- Exercise directions -
Only the lines from the one with "collapses for lack" to the end of the data below should be given again, exactly as written.

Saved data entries
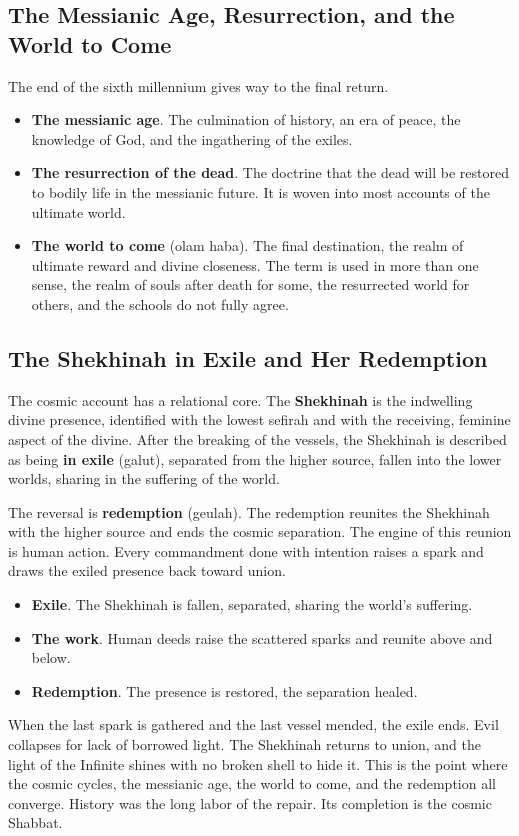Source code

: \subsection{The Messianic Age, Resurrection, and the World to Come}

The end of the sixth millennium gives way to the final return.

\begin{itemize}
 \item \textbf{The messianic age}. The culmination of history, an era of peace,
 the knowledge of God, and the ingathering of the exiles.
 \item \textbf{The resurrection of the dead}. The doctrine that the dead will be
 restored to bodily life in the messianic future. It is woven into most
 accounts of the ultimate world.
 \item \textbf{The world to come} (olam haba). The final destination, the realm of
 ultimate reward and divine closeness. The term is used in more than one
 sense, the realm of souls after death for some, the resurrected world for
 others, and the schools do not fully agree.
\end{itemize}

\subsection{The Shekhinah in Exile and Her Redemption}

The cosmic account has a relational core. The \textbf{Shekhinah} is the indwelling
divine presence, identified with the lowest sefirah and with the receiving,
feminine aspect of the divine. After the breaking of the vessels, the Shekhinah is
described as being \textbf{in exile} (galut), separated from the higher source,
fallen into the lower worlds, sharing in the suffering of the world.

The reversal is \textbf{redemption} (geulah). The redemption reunites the Shekhinah
with the higher source and ends the cosmic separation. The engine of this reunion
is human action. Every commandment done with intention raises a spark and draws
the exiled presence back toward union.

\begin{itemize}
 \item \textbf{Exile}. The Shekhinah is fallen, separated, sharing the world's
 suffering.
 \item \textbf{The work}. Human deeds raise the scattered sparks and reunite
 above and below.
 \item \textbf{Redemption}. The presence is restored, the separation healed.
\end{itemize}

When the last spark is gathered and the last vessel mended, the exile ends. Evil
collapses for lack of borrowed light. The Shekhinah returns to union, and the
light of the Infinite shines with no broken shell to hide it. This is the point
where the cosmic cycles, the messianic age, the world to come, and the redemption
all converge. History was the long labor of the repair. Its completion is the
cosmic Shabbat.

- Expected answer -
collapses for lack of borrowed light. The Shekhinah returns to union, and the
light of the Infinite shines with no broken shell to hide it. This is the point
where the cosmic cycles, the messianic age, the world to come, and the redemption
all converge. History was the long labor of the repair. Its completion is the
cosmic Shabbat.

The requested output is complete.